**WORK TO BE COMPLETED**
Using the listing, copy each whole line that features "manage".

**SOURCE DATA**
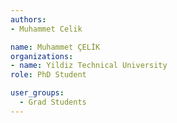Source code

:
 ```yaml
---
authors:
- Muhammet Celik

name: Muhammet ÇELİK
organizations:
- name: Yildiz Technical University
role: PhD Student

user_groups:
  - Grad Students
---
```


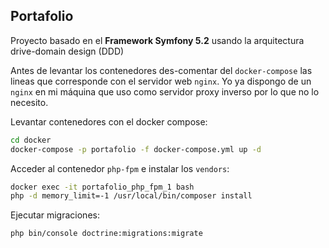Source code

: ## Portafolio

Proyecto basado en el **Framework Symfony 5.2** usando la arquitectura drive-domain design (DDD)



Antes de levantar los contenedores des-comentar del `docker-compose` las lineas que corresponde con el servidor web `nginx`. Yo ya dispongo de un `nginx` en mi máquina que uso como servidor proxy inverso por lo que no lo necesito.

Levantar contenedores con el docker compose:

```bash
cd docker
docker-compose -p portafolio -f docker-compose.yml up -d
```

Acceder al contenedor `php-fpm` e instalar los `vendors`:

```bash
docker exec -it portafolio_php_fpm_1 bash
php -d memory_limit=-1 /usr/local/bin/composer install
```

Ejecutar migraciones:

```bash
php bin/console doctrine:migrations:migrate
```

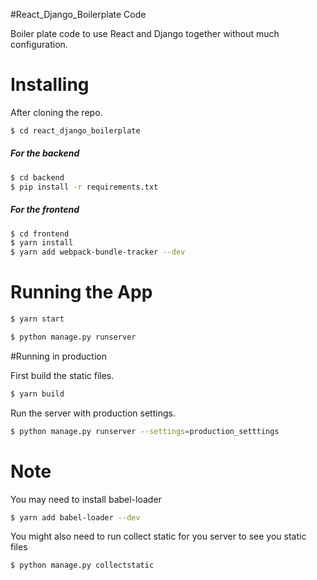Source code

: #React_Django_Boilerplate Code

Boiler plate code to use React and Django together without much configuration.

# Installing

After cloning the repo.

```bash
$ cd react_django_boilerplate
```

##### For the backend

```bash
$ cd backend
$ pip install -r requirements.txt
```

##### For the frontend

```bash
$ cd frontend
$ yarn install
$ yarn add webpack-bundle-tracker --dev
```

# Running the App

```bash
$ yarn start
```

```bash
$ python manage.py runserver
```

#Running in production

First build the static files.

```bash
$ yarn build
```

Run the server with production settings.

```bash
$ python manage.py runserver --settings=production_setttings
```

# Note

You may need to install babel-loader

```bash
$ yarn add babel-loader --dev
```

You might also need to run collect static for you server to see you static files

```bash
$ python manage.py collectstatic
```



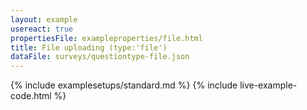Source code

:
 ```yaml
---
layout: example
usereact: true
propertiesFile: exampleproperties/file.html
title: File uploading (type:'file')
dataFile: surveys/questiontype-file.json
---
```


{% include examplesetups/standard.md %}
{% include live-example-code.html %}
...
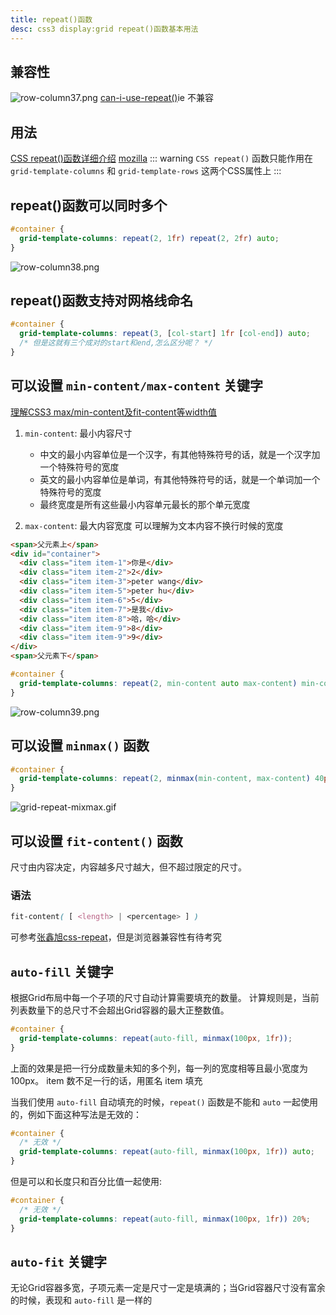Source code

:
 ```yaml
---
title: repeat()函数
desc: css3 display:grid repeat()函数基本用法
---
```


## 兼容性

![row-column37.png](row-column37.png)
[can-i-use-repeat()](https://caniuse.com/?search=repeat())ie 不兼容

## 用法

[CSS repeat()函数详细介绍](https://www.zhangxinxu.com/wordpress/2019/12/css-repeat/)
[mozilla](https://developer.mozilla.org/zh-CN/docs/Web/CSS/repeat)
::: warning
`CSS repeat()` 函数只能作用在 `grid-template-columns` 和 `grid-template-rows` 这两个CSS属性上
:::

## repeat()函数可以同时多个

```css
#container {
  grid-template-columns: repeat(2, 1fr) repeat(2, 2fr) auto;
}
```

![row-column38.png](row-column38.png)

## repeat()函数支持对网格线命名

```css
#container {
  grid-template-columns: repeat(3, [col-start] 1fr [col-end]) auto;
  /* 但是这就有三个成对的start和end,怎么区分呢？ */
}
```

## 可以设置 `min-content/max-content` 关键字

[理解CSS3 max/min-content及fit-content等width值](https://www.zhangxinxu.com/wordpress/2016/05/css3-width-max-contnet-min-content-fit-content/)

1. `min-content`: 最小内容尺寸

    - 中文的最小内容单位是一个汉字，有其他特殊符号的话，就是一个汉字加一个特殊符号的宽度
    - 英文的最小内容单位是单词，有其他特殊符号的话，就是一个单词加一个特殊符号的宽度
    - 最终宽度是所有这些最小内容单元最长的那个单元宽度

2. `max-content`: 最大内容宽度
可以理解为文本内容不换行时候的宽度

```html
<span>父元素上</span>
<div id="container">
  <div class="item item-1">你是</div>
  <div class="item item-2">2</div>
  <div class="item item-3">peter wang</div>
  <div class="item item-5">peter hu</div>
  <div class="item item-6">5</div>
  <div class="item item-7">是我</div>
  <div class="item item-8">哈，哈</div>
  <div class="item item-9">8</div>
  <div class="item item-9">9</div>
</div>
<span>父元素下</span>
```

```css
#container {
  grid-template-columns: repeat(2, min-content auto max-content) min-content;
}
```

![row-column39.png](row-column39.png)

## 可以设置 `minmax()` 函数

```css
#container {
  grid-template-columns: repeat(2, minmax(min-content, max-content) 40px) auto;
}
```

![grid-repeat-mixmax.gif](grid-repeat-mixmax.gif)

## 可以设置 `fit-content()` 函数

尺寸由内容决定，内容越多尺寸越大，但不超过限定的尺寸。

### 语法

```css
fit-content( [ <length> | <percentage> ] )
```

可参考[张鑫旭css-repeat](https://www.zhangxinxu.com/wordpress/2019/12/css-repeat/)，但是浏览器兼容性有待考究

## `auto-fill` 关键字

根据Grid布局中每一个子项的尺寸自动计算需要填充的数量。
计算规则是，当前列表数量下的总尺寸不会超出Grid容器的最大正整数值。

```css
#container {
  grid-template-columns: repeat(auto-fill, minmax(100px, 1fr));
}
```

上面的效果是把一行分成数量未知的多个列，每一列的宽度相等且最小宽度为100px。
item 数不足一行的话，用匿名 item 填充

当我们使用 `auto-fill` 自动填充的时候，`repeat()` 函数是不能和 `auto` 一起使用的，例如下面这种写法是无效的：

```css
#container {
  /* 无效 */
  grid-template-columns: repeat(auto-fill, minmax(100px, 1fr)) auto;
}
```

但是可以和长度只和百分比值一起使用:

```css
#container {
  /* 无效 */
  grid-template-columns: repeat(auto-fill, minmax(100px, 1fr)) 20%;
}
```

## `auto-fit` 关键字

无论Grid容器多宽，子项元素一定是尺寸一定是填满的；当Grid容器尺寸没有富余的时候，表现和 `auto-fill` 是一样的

**YOUR SOLUTION**
$ python manage.py runserver
$ python manage.py runserver --settings=production_setttings
$ python manage.py collectstatic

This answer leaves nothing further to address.